▶ [BRIEF]:
Your answer should be the entire listing, printed exactly.

▶ [DATA TO EXAMINE]:
>>>>>
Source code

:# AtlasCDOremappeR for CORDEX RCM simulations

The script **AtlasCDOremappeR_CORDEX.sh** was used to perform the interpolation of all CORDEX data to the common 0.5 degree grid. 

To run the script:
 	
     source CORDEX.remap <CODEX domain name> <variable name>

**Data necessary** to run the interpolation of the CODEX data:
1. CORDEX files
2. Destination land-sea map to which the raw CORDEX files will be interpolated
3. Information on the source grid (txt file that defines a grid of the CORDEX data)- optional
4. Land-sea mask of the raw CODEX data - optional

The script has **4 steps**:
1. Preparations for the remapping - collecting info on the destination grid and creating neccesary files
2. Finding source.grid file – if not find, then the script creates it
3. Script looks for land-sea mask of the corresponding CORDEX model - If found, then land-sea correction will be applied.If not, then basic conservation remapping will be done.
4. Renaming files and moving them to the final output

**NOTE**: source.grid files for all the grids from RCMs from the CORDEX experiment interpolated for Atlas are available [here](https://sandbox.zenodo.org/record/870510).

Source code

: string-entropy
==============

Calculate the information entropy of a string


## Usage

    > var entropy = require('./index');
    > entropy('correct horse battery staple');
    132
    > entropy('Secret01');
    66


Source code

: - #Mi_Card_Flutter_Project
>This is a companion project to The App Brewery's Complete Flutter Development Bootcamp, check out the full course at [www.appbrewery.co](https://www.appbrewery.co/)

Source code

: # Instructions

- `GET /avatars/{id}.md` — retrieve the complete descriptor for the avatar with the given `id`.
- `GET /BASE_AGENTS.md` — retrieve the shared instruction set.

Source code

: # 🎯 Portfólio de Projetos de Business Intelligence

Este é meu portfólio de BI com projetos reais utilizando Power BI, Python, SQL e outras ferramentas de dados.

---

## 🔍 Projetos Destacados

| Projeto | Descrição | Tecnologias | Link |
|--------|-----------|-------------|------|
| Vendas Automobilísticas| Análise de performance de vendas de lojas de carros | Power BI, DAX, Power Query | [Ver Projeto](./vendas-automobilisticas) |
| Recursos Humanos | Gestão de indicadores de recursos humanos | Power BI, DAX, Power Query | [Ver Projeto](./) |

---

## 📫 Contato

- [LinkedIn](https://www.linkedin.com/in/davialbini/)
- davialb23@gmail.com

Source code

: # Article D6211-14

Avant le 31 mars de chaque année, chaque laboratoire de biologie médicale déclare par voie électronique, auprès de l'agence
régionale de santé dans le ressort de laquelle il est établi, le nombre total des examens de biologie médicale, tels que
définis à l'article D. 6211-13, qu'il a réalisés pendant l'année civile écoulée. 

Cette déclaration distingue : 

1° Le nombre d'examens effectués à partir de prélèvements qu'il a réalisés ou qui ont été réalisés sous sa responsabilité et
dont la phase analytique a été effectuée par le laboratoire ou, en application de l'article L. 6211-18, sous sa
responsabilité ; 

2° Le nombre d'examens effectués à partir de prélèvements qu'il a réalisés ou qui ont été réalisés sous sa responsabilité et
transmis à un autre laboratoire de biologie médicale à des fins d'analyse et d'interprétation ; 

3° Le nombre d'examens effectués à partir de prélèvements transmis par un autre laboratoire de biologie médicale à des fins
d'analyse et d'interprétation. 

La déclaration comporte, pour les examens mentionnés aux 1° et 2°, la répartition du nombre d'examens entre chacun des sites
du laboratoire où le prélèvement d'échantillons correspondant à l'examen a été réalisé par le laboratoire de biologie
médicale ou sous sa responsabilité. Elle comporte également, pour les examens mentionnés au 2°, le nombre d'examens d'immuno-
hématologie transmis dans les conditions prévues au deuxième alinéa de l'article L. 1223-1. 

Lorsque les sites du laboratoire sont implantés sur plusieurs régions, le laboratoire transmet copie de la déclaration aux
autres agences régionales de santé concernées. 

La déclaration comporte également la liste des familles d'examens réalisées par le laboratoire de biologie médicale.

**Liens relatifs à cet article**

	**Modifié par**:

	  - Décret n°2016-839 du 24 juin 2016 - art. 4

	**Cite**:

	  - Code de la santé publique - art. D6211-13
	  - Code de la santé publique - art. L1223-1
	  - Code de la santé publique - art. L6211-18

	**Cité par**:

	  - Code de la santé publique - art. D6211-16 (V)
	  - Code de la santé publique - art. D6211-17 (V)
<<<<<
▶ [RESPONSE]:
Source code

:# AtlasCDOremappeR for CORDEX RCM simulations

The script **AtlasCDOremappeR_CORDEX.sh** was used to perform the interpolation of all CORDEX data to the common 0.5 degree grid. 

To run the script:
 	
     source CORDEX.remap <CODEX domain name> <variable name>

**Data necessary** to run the interpolation of the CODEX data:
1. CORDEX files
2. Destination land-sea map to which the raw CORDEX files will be interpolated
3. Information on the source grid (txt file that defines a grid of the CORDEX data)- optional
4. Land-sea mask of the raw CODEX data - optional

The script has **4 steps**:
1. Preparations for the remapping - collecting info on the destination grid and creating neccesary files
2. Finding source.grid file – if not find, then the script creates it
3. Script looks for land-sea mask of the corresponding CORDEX model - If found, then land-sea correction will be applied.If not, then basic conservation remapping will be done.
4. Renaming files and moving them to the final output

**NOTE**: source.grid files for all the grids from RCMs from the CORDEX experiment interpolated for Atlas are available [here](https://sandbox.zenodo.org/record/870510).

Source code

: string-entropy
==============

Calculate the information entropy of a string


## Usage

    > var entropy = require('./index');
    > entropy('correct horse battery staple');
    132
    > entropy('Secret01');
    66


Source code

: - #Mi_Card_Flutter_Project
>This is a companion project to The App Brewery's Complete Flutter Development Bootcamp, check out the full course at [www.appbrewery.co](https://www.appbrewery.co/)

Source code

: # Instructions

- `GET /avatars/{id}.md` — retrieve the complete descriptor for the avatar with the given `id`.
- `GET /BASE_AGENTS.md` — retrieve the shared instruction set.

Source code

: # 🎯 Portfólio de Projetos de Business Intelligence

Este é meu portfólio de BI com projetos reais utilizando Power BI, Python, SQL e outras ferramentas de dados.

---

## 🔍 Projetos Destacados

| Projeto | Descrição | Tecnologias | Link |
|--------|-----------|-------------|------|
| Vendas Automobilísticas| Análise de performance de vendas de lojas de carros | Power BI, DAX, Power Query | [Ver Projeto](./vendas-automobilisticas) |
| Recursos Humanos | Gestão de indicadores de recursos humanos | Power BI, DAX, Power Query | [Ver Projeto](./) |

---

## 📫 Contato

- [LinkedIn](https://www.linkedin.com/in/davialbini/)
- davialb23@gmail.com

Source code

: # Article D6211-14

Avant le 31 mars de chaque année, chaque laboratoire de biologie médicale déclare par voie électronique, auprès de l'agence
régionale de santé dans le ressort de laquelle il est établi, le nombre total des examens de biologie médicale, tels que
définis à l'article D. 6211-13, qu'il a réalisés pendant l'année civile écoulée. 

Cette déclaration distingue : 

1° Le nombre d'examens effectués à partir de prélèvements qu'il a réalisés ou qui ont été réalisés sous sa responsabilité et
dont la phase analytique a été effectuée par le laboratoire ou, en application de l'article L. 6211-18, sous sa
responsabilité ; 

2° Le nombre d'examens effectués à partir de prélèvements qu'il a réalisés ou qui ont été réalisés sous sa responsabilité et
transmis à un autre laboratoire de biologie médicale à des fins d'analyse et d'interprétation ; 

3° Le nombre d'examens effectués à partir de prélèvements transmis par un autre laboratoire de biologie médicale à des fins
d'analyse et d'interprétation. 

La déclaration comporte, pour les examens mentionnés aux 1° et 2°, la répartition du nombre d'examens entre chacun des sites
du laboratoire où le prélèvement d'échantillons correspondant à l'examen a été réalisé par le laboratoire de biologie
médicale ou sous sa responsabilité. Elle comporte également, pour les examens mentionnés au 2°, le nombre d'examens d'immuno-
hématologie transmis dans les conditions prévues au deuxième alinéa de l'article L. 1223-1. 

Lorsque les sites du laboratoire sont implantés sur plusieurs régions, le laboratoire transmet copie de la déclaration aux
autres agences régionales de santé concernées. 

La déclaration comporte également la liste des familles d'examens réalisées par le laboratoire de biologie médicale.

**Liens relatifs à cet article**

	**Modifié par**:

	  - Décret n°2016-839 du 24 juin 2016 - art. 4

	**Cite**:

	  - Code de la santé publique - art. D6211-13
	  - Code de la santé publique - art. L1223-1
	  - Code de la santé publique - art. L6211-18

	**Cité par**:

	  - Code de la santé publique - art. D6211-16 (V)
	  - Code de la santé publique - art. D6211-17 (V)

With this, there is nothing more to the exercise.